Niles water department building ‘dangerous, commission told

By Jordan Cohen


Mayor Thomas Scarnecchia told the Financial Planning and Supervision Commission the Water Department building on State Street is “dilapidated” and “a dangerous situation for employees.”

Scarnecchia and council President Barry Steffey, both commission members, said an architect has already determined the building, which once housed The Niles Times newspaper, is beyond repair.

“The architect told us that the No. 1 priority is to get employees out of that building,” Steffey told The Vindicator after the Thursday meeting. “He said it isn’t salvageable at a reasonable expense.”
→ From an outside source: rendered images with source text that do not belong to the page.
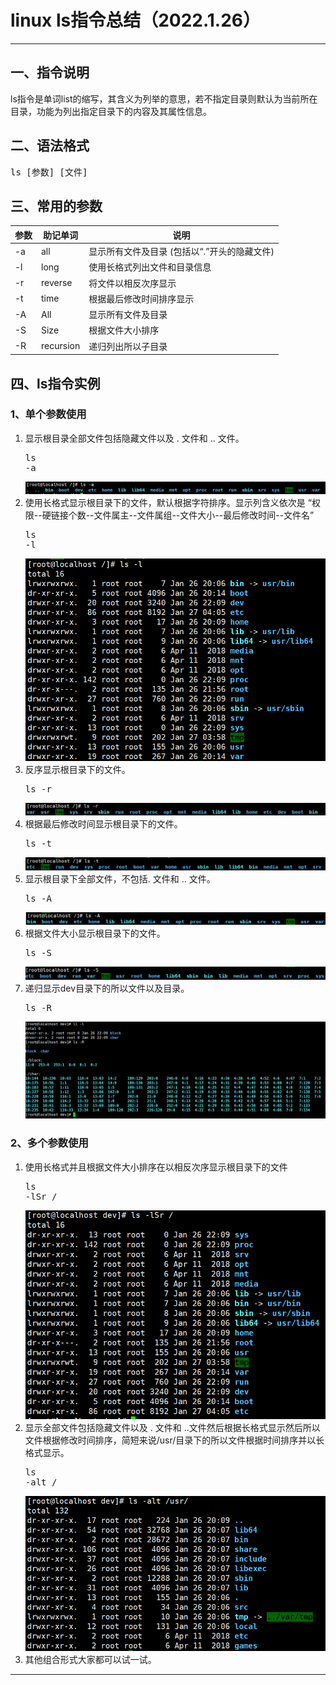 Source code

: # linux ls指令总结（2022.1.26）
---
## 一、指令说明
ls指令是单词list的缩写，其含义为列举的意思，若不指定目录则默认为当前所在目录，功能为列出指定目录下的内容及其属性信息。

## 二、语法格式
<pre>ls [参数] [文件]</pre>

## 三、常用的参数
| 参数 | 助记单词 | 说明 |
|----|----|----|
| -a | all | 显示所有文件及目录 (包括以“.”开头的隐藏文件) |
| -l | long | 使用长格式列出文件和目录信息 |
| -r | reverse | 将文件以相反次序显示 |
| -t | time | 根据最后修改时间排序显示 |
| -A | All | 显示所有文件及目录 |
| -S | Size | 根据文件大小排序 |
| -R | recursion |递归列出所以子目录 |

## 四、ls指令实例
### 1、单个参数使用
1. 显示根目录全部文件包括隐藏文件以及 . 文件和 .. 文件。<pre>ls -a</pre>![a](res/ls/a.png)<br/>
2. 使用长格式显示根目录下的文件，默认根据字符排序。显示列含义依次是 “权限--硬链接个数--文件属主--文件属组--文件大小--最后修改时间--文件名”<pre>ls -l</pre>![l](res/ls/l.png)<br/>
3. 反序显示根目录下的文件。<pre>ls -r</pre>![r](res/ls/r.png)<br/>
4. 根据最后修改时间显示根目录下的文件。<pre>ls -t</pre>![t](res/ls/t.png)<br/>
5. 显示根目录下全部文件，不包括. 文件和 .. 文件。<pre>ls -A</pre>![Aa](res/ls/Aa.png)<br/>
6. 根据文件大小显示根目录下的文件。<pre>ls -S</pre>![S](res/ls/S.png)<br/>
7. 递归显示dev目录下的所以文件以及目录。<pre>ls -R</pre>![Rr](res/ls/Rr.png)<br/>

### 2、多个参数使用
1. 使用长格式并且根据文件大小排序在以相反次序显示根目录下的文件<pre>ls -lSr /</pre>![lSr](res/ls/lSr.png)<br/>
2. 显示全部文件包括隐藏文件以及 . 文件和 ..文件然后根据长格式显示然后所以文件根据修改时间排序，简短来说/usr/目录下的所以文件根据时间排序并以长格式显示。<pre>ls -alt /</pre>![alt](res/ls/alt.png)<br/>
3. 其他组合形式大家都可以试一试。
--- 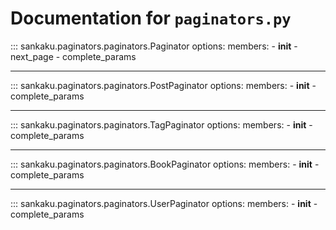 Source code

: # Documentation for `paginators.py`

::: sankaku.paginators.paginators.Paginator
    options:
      members:
        - __init__
        - next_page
        - complete_params

---

::: sankaku.paginators.paginators.PostPaginator
    options:
      members:
        - __init__
        - complete_params

---

::: sankaku.paginators.paginators.TagPaginator
    options:
      members:
        - __init__
        - complete_params

---

::: sankaku.paginators.paginators.BookPaginator
    options:
      members:
        - __init__
        - complete_params

---

::: sankaku.paginators.paginators.UserPaginator
    options:
      members:
        - __init__
        - complete_params
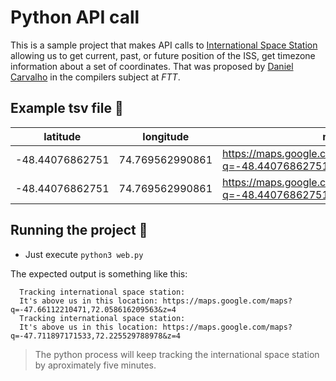 # Python API call

This is a sample project that makes API calls to [International Space Station](https://wheretheiss.at/w/developer) allowing us to get current, past, or future position of the ISS, get timezone information about a set of coordinates. That was proposed by [Daniel Carvalho](https://github.com/danielscarvalho) in the compilers subject at _FTT_.

## Example tsv file :space_invader:

| latitude        | longitude       |maps                                                               
| --------------- | --------------- |------------------------------------------------------------------ |
| -48.44076862751 | 74.769562990861 | https://maps.google.com/maps?q=-48.44076862751,74.769562990861&z=4 |
| -48.44076862751 | 74.769562990861 | https://maps.google.com/maps?q=-48.44076862751,74.769562990861&z=4 |

## Running the project :scroll:

- Just execute `python3 web.py`

The expected output is something like this:

      Tracking international space station:
      It's above us in this location: https://maps.google.com/maps?q=-47.66112210471,72.058616209563&z=4
      Tracking international space station:
      It's above us in this location: https://maps.google.com/maps?q=-47.711897171533,72.225529788978&z=4

> The python process will keep tracking the international space station by aproximately five minutes.
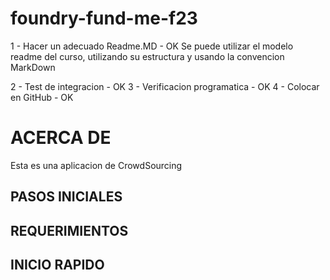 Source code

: # foundry-fund-me-f23

1 - Hacer un adecuado Readme.MD - OK
        Se puede utilizar el modelo readme del curso, utilizando su estructura y 
        usando la convencion MarkDown

        
2 - Test de integracion - OK
3 - Verificacion programatica - OK
4 - Colocar en GitHub - OK

# ACERCA DE 
Esta es una aplicacion de CrowdSourcing

## PASOS INICIALES

## REQUERIMIENTOS

## INICIO RAPIDO
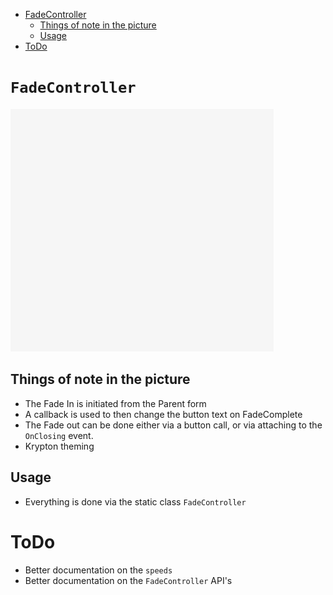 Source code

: ﻿<!-- Start Document Outline -->

* [FadeController](#fadecontroller)
	* [Things of note in the picture](#things-of-note-in-the-picture)
	* [Usage](#usage)
* [ToDo](#todo)

<!-- End Document Outline -->

# `FadeController`
![](FadeInandOut.gif)

## Things of note in the picture
- The Fade In is initiated from the Parent form
- A callback is used to then change the button text on FadeComplete
- The Fade out can be done either via a button call, or via attaching to the `OnClosing` event.
- Krypton theming

## Usage
- Everything is done via the static class `FadeController`

# ToDo
- Better documentation on the `speeds`
- Better documentation on the `FadeController` API's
“Water is leaking terribly there,” said the mayor about the building that houses eight water department employees and various vehicles.

Steffey said in light of the architect’s warning, the city is considering alternative sites to house the department. The city also is seeking proposals for asset-management studies to determine the state of its buildings, particularly in terms of safety and insurance.

The disclosure comes at a time when the city, which has been in state-declared fiscal emergency since October 2014, is required by the state to update its financial recovery plan.

The current recovery plan drafted last year limited corrective actions to the city’s general fund and not to self-funded accounts that include Niles’ water, sewer and light departments.

“That’s the most significant update,” said Quentin Potter, commission chairman. He said the revised report will have to include analysis of funds for the next five years. The plan will have to be reviewed and accepted by state auditors and the six-member commission.

“We’re still a few steps away from requesting release [from fiscal emergency],” Potter said.

According to the council president, the city plans a budget review in June. Information from the review is expected to be incorporated into the next version of the recovery plan, which is to be submitted to the commission in advance of its next meeting July 25.

On a positive note, the city’s fiscal supervisors reported the treasurer’s office, with their help, has reconciled financial records through March. At the commission’s last meeting in February, the city was months behind in reconciliation, a problem Potter warned jeopardized eventual release from fiscal emergency.

Treasurer Stephen Telego, appointed to the post afterward, said he and two department employees are learning the software system.

“No one in that office ever did a reconciliation,” Telego told the commission. “My staff is very committed to doing this right.”